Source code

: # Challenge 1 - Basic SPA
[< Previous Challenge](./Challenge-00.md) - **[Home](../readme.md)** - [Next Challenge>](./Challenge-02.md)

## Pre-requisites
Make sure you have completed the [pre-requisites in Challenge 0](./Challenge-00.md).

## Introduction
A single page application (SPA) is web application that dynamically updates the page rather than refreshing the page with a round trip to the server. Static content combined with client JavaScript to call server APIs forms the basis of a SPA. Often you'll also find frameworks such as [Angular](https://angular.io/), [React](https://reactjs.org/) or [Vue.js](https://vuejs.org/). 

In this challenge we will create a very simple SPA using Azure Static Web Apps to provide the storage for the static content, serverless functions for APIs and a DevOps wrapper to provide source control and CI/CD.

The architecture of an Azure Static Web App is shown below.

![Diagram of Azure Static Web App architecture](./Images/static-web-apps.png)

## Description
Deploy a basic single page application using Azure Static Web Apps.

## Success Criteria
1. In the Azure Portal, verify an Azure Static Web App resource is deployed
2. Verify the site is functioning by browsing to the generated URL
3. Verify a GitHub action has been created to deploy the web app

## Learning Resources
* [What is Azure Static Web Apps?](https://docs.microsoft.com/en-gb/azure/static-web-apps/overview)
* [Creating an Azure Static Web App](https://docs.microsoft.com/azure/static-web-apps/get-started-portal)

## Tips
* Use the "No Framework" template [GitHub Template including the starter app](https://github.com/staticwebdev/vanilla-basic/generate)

━━━━━━━━

### THE PROBLEM
Word for word, repeat each entry shown above.

### SOLUTION TO THIS TASK
Source code

: # Challenge 1 - Basic SPA
[< Previous Challenge](./Challenge-00.md) - **[Home](../readme.md)** - [Next Challenge>](./Challenge-02.md)

## Pre-requisites
Make sure you have completed the [pre-requisites in Challenge 0](./Challenge-00.md).

## Introduction
A single page application (SPA) is web application that dynamically updates the page rather than refreshing the page with a round trip to the server. Static content combined with client JavaScript to call server APIs forms the basis of a SPA. Often you'll also find frameworks such as [Angular](https://angular.io/), [React](https://reactjs.org/) or [Vue.js](https://vuejs.org/). 

In this challenge we will create a very simple SPA using Azure Static Web Apps to provide the storage for the static content, serverless functions for APIs and a DevOps wrapper to provide source control and CI/CD.

The architecture of an Azure Static Web App is shown below.

![Diagram of Azure Static Web App architecture](./Images/static-web-apps.png)

## Description
Deploy a basic single page application using Azure Static Web Apps.

## Success Criteria
1. In the Azure Portal, verify an Azure Static Web App resource is deployed
2. Verify the site is functioning by browsing to the generated URL
3. Verify a GitHub action has been created to deploy the web app

## Learning Resources
* [What is Azure Static Web Apps?](https://docs.microsoft.com/en-gb/azure/static-web-apps/overview)
* [Creating an Azure Static Web App](https://docs.microsoft.com/azure/static-web-apps/get-started-portal)

## Tips
* Use the "No Framework" template [GitHub Template including the starter app](https://github.com/staticwebdev/vanilla-basic/generate)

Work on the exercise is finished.